Stick insect genomes reveal natural selection's role in parallel speciation

Natural selection can drive the repeated evolution of reproductive isolation, but the genomic basis of parallel speciation remains poorly understood. We analyzed whole-genome divergence between replicate pairs of stick insect populations that are adapted to different host plants and undergoing parallel speciation. We found thousands of modest-sized genomic regions of accentuated divergence between populations, most of which are unique to individual population pairs. We also detected parallel genomic divergence across population pairs involving an excess of coding genes with specific molecular functions. Regions of parallel genomic divergence in nature exhibited exceptional allele frequency changes between hosts in a field transplant experiment. The results advance understanding of biological diversification by providing convergent observational and experimental evidence for selection’s role in driving repeatable genomic divergence.
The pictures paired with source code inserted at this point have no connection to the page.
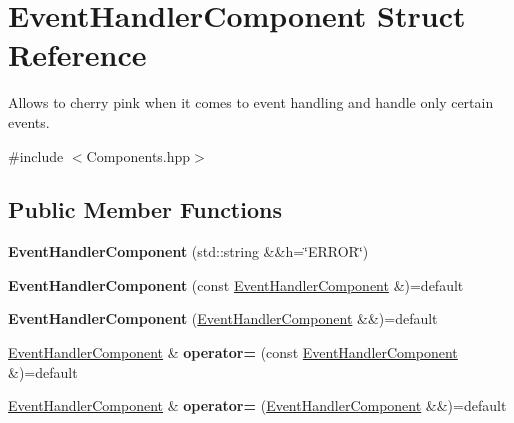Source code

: \hypertarget{struct_event_handler_component}{}\section{Event\+Handler\+Component Struct Reference}
\label{struct_event_handler_component}


Allows to cherry pink when it comes to event handling and handle only certain events.  




{\ttfamily \#include $<$Components.\+hpp$>$}

\subsection*{Public Member Functions}
\begin{DoxyCompactItemize}
\item 
{\bfseries Event\+Handler\+Component} (std\+::string \&\&h=\char`\"{}E\+R\+R\+OR\char`\"{})\hypertarget{struct_event_handler_component_af25948d03abfc06f4715abfcd7ec804e}{}\label{struct_event_handler_component_af25948d03abfc06f4715abfcd7ec804e}

\item 
{\bfseries Event\+Handler\+Component} (const \hyperlink{struct_event_handler_component}{Event\+Handler\+Component} \&)=default\hypertarget{struct_event_handler_component_a88f196bdb6a7f2eea224b4d996f543da}{}\label{struct_event_handler_component_a88f196bdb6a7f2eea224b4d996f543da}

\item 
{\bfseries Event\+Handler\+Component} (\hyperlink{struct_event_handler_component}{Event\+Handler\+Component} \&\&)=default\hypertarget{struct_event_handler_component_ad4fa66de6ade475b42b8d666ebf5aa88}{}\label{struct_event_handler_component_ad4fa66de6ade475b42b8d666ebf5aa88}

\item 
\hyperlink{struct_event_handler_component}{Event\+Handler\+Component} \& {\bfseries operator=} (const \hyperlink{struct_event_handler_component}{Event\+Handler\+Component} \&)=default\hypertarget{struct_event_handler_component_a9545cb998a258abb593d0059a62d4a15}{}\label{struct_event_handler_component_a9545cb998a258abb593d0059a62d4a15}

\item 
\hyperlink{struct_event_handler_component}{Event\+Handler\+Component} \& {\bfseries operator=} (\hyperlink{struct_event_handler_component}{Event\+Handler\+Component} \&\&)=default\hypertarget{struct_event_handler_component_a3bd8413f84d5d4a465df5f3d232739a5}{}\label{struct_event_handler_component_a3bd8413f84d5d4a465df5f3d232739a5}

\end{DoxyCompactItemize}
自然选择可驱动生殖隔离的重复演化，然而平行物种形成（parallel speciation）的基因组机制至今尚未得到充分阐释。本研究对适应不同寄主植物、正经历平行物种形成的多组重复竹节虫种群对之间的全基因组分化（whole-genome divergence）进行了分析。研究发现了数千个种群间分化程度显著增强的中等规模基因组区域，其中绝大多数仅为单个种群对所特有。此外，本研究还在跨种群对的平行基因组分化中检测到，相关区域显著富集了具备特定分子功能的编码基因。在野外移植实验（field transplant experiment）中，自然状态下的平行基因组分化区域在不同寄主种群间呈现出异常显著的等位基因频率变化。本研究通过提供趋同的观测与实验证据，证实了选择在推动可重复基因组分化过程中的核心作用，从而深化了学界对生物多样化进程的认知。